1. By way of present revision application, filed under Section 397 read with Section 401 of the Code of Criminal Procedure, 1973, the applicant has prayed to quash and set aside the judgment and order of dated 12th January, 2004 passed by the learned Additional Sessions Judge, Bharuch, 4th Fast Track Court Judge, Rajpipla in Criminal Appeal No.5 of 1999 confirming the judgment and order dated 30th April, 1999 passed by the learned Judicial Magistrate First Class, Walia in Criminal Case No.1505 of 1994 held the applicant guilty for the offence punishable under Section 16(1) (a)(i) of the Prevention of Food Adulteration Act and ordered to undergo simple imprisonment for a period of six months, and also imposed fine of Rs.1,000/-, and in default of payment of fine, ordered to undergo simple imprisonment for a further period of three months.
2. The short facts of the prosecution case is that the applicant is the owner of grocery shop at Walia and the complainant is Food Inspector. It is the case of the prosecution that that on 03rd December, 1993 at about 14.50 hours visited the shop of the applicant with his Helper and purchased nine packets of Sagar Glucose Biscuit after paying consideration as sample for analysis. It is also the case of the prosecution that after following due procedure of sealing, the sample was sent to the office of Food and Drug Laboratory, Vadodara for analysis. On examination, it was found that the said sample was not as per the standard prescribed under the provisions of the Prevention of Food Adulteration Act and Rules and the same was adulterated. Therefore, after following the due procedure, complaint was filed against the present applicant in the Court of learned Judicial Magistrate First Class at Walia for the offence punishable under Section 7(1)(5) read with Section 16(1)(a)(i) of the Gujarat Prevention of Food Adulteration Act, 1954.

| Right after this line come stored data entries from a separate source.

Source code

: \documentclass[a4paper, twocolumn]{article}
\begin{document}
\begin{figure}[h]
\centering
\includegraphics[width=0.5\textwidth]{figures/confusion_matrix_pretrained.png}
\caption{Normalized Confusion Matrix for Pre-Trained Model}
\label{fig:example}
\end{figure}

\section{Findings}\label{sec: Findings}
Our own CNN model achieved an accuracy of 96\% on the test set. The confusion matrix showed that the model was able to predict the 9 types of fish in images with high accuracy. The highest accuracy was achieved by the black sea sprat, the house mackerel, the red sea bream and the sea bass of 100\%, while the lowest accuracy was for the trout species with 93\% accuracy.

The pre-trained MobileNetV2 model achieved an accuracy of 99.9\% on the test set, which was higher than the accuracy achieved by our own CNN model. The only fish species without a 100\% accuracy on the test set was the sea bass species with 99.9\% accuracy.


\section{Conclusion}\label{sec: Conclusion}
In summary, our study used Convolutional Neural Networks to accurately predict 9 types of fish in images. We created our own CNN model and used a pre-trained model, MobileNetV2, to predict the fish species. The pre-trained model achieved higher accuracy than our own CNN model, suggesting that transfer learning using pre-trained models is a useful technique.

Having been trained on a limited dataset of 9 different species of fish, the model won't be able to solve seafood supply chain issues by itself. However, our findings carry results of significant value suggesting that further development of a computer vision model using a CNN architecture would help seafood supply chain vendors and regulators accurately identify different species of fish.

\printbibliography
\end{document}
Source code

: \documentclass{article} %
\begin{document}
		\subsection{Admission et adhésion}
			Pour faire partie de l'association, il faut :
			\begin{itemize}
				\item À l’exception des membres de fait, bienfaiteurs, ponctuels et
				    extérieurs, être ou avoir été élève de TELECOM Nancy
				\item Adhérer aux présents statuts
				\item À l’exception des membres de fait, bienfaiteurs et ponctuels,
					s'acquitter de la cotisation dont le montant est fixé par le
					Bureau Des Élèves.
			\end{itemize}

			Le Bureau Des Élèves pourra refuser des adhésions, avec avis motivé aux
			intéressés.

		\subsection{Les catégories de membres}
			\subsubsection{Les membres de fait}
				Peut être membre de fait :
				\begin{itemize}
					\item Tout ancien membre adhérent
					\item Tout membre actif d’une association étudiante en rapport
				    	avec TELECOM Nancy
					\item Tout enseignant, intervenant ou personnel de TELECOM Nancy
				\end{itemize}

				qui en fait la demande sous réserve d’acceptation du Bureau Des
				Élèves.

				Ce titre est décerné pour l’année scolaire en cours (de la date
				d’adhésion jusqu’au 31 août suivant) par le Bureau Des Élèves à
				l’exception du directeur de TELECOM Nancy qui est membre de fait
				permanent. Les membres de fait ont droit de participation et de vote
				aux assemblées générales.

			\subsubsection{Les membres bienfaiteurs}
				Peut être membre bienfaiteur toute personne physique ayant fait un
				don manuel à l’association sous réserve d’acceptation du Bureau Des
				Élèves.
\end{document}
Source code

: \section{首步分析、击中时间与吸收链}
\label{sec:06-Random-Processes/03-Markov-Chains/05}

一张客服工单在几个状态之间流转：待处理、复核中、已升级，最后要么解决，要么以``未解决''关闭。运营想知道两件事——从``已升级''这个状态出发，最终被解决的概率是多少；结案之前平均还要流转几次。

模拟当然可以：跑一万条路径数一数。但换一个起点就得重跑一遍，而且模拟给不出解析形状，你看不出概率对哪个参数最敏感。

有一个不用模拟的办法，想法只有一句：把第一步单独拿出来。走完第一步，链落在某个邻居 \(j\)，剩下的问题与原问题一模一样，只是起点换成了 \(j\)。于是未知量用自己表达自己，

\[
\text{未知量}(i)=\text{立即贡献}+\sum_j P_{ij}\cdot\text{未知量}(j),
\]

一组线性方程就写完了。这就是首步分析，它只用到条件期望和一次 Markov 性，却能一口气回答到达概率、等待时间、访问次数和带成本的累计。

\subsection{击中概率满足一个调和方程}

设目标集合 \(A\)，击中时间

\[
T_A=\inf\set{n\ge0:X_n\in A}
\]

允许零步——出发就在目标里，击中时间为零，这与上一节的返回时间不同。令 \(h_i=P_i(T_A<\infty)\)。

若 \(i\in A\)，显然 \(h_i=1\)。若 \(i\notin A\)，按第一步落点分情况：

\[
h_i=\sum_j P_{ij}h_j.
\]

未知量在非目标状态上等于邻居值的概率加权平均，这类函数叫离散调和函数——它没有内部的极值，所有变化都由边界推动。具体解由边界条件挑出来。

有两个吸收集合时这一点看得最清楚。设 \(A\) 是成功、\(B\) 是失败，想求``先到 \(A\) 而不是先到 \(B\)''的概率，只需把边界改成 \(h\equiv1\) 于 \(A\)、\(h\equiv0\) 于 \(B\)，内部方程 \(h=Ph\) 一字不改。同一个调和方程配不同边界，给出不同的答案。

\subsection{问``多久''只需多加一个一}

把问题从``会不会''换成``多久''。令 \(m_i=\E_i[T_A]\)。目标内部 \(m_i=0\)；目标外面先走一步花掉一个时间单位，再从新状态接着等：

3. Thereafter the learned Magistrate issued summons to the applicant and then charge was framed; however, the applicant denied the case of the prosecution and claimed to be tried. Thereafter, trial against the applicant commenced. After hearing both the sides, the learned Magistrate vide his impugned judgment and order of conviction dated 30th April, 1999 convicted the applicant for the offence punishable under Section 7(1)(5) read with Section 16(1)(a)(i) of the Gujarat Prevention of Food Adulteration Act, 1954 as stated above.
4. Being aggrieved by and dissatisfied with the said impugned judgment and order of conviction, the applicant has preferred Criminal Appeal No.05 of 1999 in the Court of Sessions Judge at Bharuch. After appreciating the evidence produced on record and after perusing the judgment and order of trial Court, the learned Additional Sessions Judge, Bharuch, Fourth Fast Track Court Judge at Rajpipla, vide his impugned judgment and order dated 12th January, 2004 confirmed the judgment and order dated 30th April, 1999 passed by the learned Magistrate and dismissed the appeal of the present applicant.

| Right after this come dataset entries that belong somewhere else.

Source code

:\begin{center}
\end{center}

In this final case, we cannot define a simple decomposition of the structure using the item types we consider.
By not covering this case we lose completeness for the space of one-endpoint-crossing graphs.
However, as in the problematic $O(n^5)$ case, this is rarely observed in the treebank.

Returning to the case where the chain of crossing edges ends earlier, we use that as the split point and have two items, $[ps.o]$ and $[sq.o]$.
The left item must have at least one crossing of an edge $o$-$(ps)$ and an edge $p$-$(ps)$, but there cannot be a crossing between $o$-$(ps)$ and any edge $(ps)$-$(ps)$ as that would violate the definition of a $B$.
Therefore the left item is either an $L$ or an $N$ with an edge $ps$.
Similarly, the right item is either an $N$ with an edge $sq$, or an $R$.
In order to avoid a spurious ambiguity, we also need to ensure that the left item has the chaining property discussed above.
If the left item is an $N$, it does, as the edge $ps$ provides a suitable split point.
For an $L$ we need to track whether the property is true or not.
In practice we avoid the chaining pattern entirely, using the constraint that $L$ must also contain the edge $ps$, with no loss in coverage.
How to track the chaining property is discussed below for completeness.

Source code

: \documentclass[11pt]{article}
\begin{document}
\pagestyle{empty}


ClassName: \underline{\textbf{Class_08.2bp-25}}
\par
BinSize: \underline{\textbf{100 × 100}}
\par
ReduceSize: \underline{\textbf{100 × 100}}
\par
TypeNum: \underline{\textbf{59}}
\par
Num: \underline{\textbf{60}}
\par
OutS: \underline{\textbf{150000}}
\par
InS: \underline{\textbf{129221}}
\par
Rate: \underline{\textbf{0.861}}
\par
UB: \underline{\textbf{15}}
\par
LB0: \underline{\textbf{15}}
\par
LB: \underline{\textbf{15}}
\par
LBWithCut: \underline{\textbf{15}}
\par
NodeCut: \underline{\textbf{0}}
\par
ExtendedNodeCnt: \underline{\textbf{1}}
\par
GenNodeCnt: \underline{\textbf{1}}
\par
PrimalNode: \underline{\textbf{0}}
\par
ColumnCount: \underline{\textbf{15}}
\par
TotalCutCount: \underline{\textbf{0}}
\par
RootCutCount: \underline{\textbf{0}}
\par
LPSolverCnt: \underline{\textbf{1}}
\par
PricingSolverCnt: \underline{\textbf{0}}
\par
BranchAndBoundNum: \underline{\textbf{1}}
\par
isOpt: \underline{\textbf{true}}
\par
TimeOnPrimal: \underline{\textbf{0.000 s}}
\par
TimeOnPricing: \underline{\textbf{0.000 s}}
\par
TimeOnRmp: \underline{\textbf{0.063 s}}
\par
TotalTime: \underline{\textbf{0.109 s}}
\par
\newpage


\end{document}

5. Being aggrieved by and dissatisfied with both the impugned judgment and orders of conviction, the applicant has preferred the present revision application.
6. Heard Mr.Tulshi R. Savani, learned counsel for the applicant and Mr.H.L. Jani, learned Additional Public Prosecutor for respondent Nos.1 and 2.
7. Mr.Savani, learned counsel for the applicant, states that the prosecution has failed to prove its case beyond reasonable doubt against the present applicant before the Courts below. He has contended that judgment and orders of both the Courts below are contrary to law, facts and evidence of the case. He has contended that the applicant was convicted only on the basis of report of analysis. The said report is not clear and complete. In the said report complete scientific data was not given for concluding about the adulteration in the sample. Thus, when report of the public analyst is not clear, complete and when there is no procedure prescribed for coming to the conclusion, the said report cannot be considered and on the basis of the said report, the applicant cannot be convicted. He has further contended that the report at Exhibit 67 contained different dates. The date on which the report is prepared, is not signed on the same day. The report is prepared on 08th December, 1993 and is signed on 27th December, 1993. Therefore, the said report cannot be made base to convict the present applicant. He has further contended that the learned trial Judge has committed grave error in exhibiting the Report at Exhibit 67 as the report is produced on record after the closing pursis filed by the prosecution and therefore, the said document cannot be exhibited and the applicant cannot be convicted on the basis of the said report. He has further contended that when the witness is not examined and when the helper of the complainant is not fully supported the case of the prosecution, the applicant cannot be convicted. He has also contended that the case is of the 1994 and the applicant is a small businessman of a small village. He, therefore, contended that looking to the facts of the case, evidence on record and circumstances, both the impugned judgment and orders of conviction are required to be quashed and set aside.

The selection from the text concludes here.